Chomsky's interviewer
I wrote at length towards the end of last year on The Guardian's interview with Noam Chomsky on his being voted Top Public Intellectual by readers of Prospect, and the newspaper's repudiation of the interview after receiving a complaint by Chomsky. Chomsky's complaints were various, but the principal one concerned the treatment of his views on Srebrenica. I can't link to the interview because, extraordinarily, it was withdrawn from The Guardian's site. But I consider the "correction" issued by the newspaper's Readers' Editor, Ian Mayes, was manifestly incorrect and did a serious injustice to the Guardian writer who conducted the interview, Emma Brockes.

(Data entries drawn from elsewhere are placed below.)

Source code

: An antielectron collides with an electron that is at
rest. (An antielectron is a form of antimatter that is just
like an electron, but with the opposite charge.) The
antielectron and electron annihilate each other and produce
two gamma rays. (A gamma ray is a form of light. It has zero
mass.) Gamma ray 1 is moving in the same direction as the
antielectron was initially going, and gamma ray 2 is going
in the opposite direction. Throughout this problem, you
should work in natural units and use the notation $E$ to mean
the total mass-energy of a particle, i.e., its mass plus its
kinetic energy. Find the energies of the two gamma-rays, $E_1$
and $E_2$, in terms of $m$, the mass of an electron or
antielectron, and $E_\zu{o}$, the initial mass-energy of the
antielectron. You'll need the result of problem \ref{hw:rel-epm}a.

As I explained here in December, I and two other writers with experience of Chomsky's methods and arguments, David Aaronovitch of The Times and Francis Wheen of Private Eye, sent a very long letter to Mayes setting out exhaustively why Chomsky's complaint should have been rejected, and why the "correction" should itself be withdrawn. As yet, we have not made our letter public, because we are still going through the newspaper's appeals procedure. It is taking some time, because Mayes acknowledged that, as our complaint was about him, he could hardly sit in judgement upon it, and that an external ombudsman would need to be appointed if we were to pursue our complaint. (The position is currently vacant.) We have asked that this be done, and I shall report on developments.
In the meantime, I'm delighted to report that Emma Brockes has been shortlisted for Interviewer of the Year in the British Press Awards, announced today.